- Data for processing:
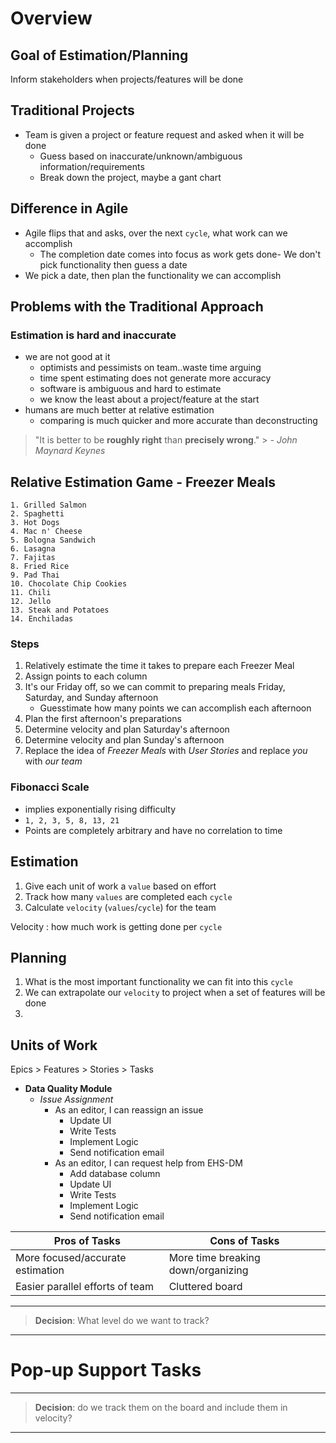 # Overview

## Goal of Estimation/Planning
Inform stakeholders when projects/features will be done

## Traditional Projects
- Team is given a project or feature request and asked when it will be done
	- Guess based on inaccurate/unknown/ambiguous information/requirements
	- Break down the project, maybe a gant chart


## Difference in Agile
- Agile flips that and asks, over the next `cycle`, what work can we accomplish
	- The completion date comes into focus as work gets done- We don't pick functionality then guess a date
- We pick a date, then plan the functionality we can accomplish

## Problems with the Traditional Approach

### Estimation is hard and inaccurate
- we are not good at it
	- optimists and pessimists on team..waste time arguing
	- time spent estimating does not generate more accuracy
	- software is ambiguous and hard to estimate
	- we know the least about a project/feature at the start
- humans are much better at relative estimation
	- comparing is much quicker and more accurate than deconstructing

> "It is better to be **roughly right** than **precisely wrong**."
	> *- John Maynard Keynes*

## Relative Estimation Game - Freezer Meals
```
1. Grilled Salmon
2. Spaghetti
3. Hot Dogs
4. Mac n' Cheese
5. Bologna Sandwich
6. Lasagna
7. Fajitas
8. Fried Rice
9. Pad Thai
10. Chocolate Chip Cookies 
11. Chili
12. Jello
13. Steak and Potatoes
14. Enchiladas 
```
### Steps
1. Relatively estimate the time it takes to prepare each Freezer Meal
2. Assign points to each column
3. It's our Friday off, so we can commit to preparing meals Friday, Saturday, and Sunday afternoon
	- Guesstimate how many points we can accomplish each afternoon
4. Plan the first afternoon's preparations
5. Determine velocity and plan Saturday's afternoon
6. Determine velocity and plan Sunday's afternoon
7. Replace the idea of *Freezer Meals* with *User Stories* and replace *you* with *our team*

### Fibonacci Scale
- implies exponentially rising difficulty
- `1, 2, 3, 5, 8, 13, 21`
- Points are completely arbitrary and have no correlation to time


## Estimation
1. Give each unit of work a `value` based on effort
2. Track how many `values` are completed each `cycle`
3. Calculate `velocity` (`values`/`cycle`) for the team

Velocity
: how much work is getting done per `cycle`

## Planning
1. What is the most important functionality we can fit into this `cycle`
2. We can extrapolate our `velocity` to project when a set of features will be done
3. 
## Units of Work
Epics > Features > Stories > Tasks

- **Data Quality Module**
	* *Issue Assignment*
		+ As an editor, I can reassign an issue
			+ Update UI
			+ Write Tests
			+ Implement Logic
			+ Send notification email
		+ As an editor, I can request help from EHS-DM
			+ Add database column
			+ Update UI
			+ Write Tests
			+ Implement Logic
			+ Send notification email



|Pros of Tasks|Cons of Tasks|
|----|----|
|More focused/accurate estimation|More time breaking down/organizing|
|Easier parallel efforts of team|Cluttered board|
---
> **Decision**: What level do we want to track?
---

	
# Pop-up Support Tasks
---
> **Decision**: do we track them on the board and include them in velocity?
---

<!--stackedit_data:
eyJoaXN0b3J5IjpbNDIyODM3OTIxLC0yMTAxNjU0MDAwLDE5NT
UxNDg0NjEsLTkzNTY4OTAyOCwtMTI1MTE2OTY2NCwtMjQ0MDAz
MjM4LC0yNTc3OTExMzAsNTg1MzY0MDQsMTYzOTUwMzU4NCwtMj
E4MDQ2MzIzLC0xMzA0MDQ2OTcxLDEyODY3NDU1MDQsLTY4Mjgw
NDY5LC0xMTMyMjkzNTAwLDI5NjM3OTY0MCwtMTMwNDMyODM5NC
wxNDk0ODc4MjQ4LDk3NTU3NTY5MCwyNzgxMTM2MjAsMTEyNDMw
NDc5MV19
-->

- Task details:
Every line of the entries above that holds "request" should be copied out.

- Exercise response:
- Team is given a project or feature request and asked when it will be done
		+ As an editor, I can request help from EHS-DM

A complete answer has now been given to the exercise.